Drew and I have always dreamed of a family composed of biological and adopted children. Five years ago we welcomed Ori, our biological daughter, into our lives and two years ago we initiated the process of adopting a second child.
The first year of our adoption journey involved research about adoption, adoptive families, adoption agencies, and everything else adoption. It also included the arduous task of filling out paperwork to complete our home study, a requirement in most states to adopt or foster children. In addition, we decided that it made more sense at the time for our family to pursue a private versus public adoption.
One of the main advantages of private adoption is that you have more control over the adoption situation. You can specify the characteristics of a birthmother and the level of openness of your adoption. We did not put many restrictions on the birthmother characteristic. We hoped to be paired with a birthmother without a history of drug abuse, but knew that even the most ideal situation would have its risks. We also hoped for an open relationship with our baby’s birthmother, knowing that open relationships can often be better for birth and adoptive families. We also felt strongly that there is no such thing as too much love in any child’s life.

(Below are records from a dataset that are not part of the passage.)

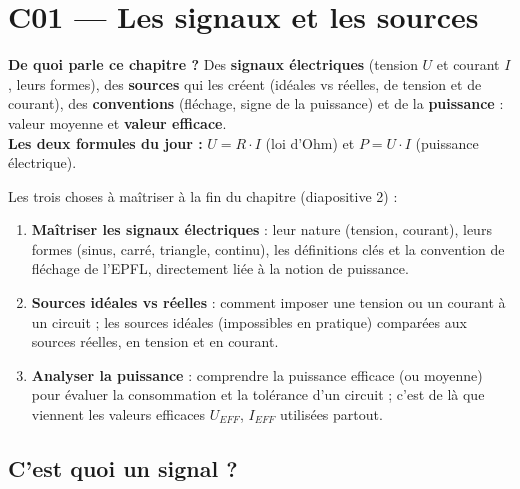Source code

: \chapter{C01 --- Les signaux et les sources}

\begin{rembox}[title=En bref]
\textbf{De quoi parle ce chapitre ?} Des \textbf{signaux électriques} (tension $U$ et courant
$I$, leurs formes), des \textbf{sources} qui les créent (idéales vs réelles, de tension et de
courant), des \textbf{conventions} (fléchage, signe de la puissance) et de la
\textbf{puissance} : valeur moyenne et \textbf{valeur efficace}. \\
\textbf{Les deux formules du jour :} $U = R\cdot I$ (loi d'Ohm) et $P = U\cdot I$
(puissance électrique).
\end{rembox}

Les trois choses à maîtriser à la fin du chapitre (diapositive 2) :
\begin{enumerate}
  \item \textbf{Maîtriser les signaux électriques} : leur nature (tension, courant), leurs
        formes (sinus, carré, triangle, continu), les définitions clés et la convention de
        fléchage de l'EPFL, directement liée à la notion de puissance.
  \item \textbf{Sources idéales vs réelles} : comment imposer une tension ou un courant à un
        circuit ; les sources \og idéales\fg{} (impossibles en pratique) comparées aux sources
        \og réelles\fg{}, en tension et en courant.
  \item \textbf{Analyser la puissance} : comprendre la puissance efficace (ou moyenne) pour
        évaluer la consommation et la tolérance d'un circuit ; c'est de là que viennent les
        valeurs efficaces $U_{EFF}$, $I_{EFF}$ utilisées partout.
\end{enumerate}

\section{C'est quoi un signal ?}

One month after our adoptive family profile went live, we received a call from our agency to tell us that we had been paired with a birthmother in Florida who was due in two days. This was a complete shock to us, since we were prepared to wait for at least six months before being paired, and another four to six months before the baby was born. But after a wonderful telephone conversation with the birthmother, we frantically began preparations for the arrival of the baby. We let as many family, friends, and co-workers as possible know that we would be disappearing for the next two weeks, and accepted all offers of assistance with clothing, lodging, and much more. We frantically packed bags and tried to remember what newborn babies needed.
Kateri arrived in Florida a few hours after the birth of a healthy baby boy. She was able to connect with his birthmother in the hospital and better understand why she had made the selfless decision to give him up for adoption. Together we gave the baby his name, Rafael, and committed to deeply love him and her as members of our family.
The rest of the family arrived to Florida two days later, and after another day we were named as Rafa’s official guardians/custodians. We will remain in Florida for at least another week, waiting for Florida and Virginia to give Interstate Compact on the Placement of Children (ICPC) approval. And thanks to our wonderful adoption agency and attorneys, we will hopefully finalize the adoption in 6-8 months.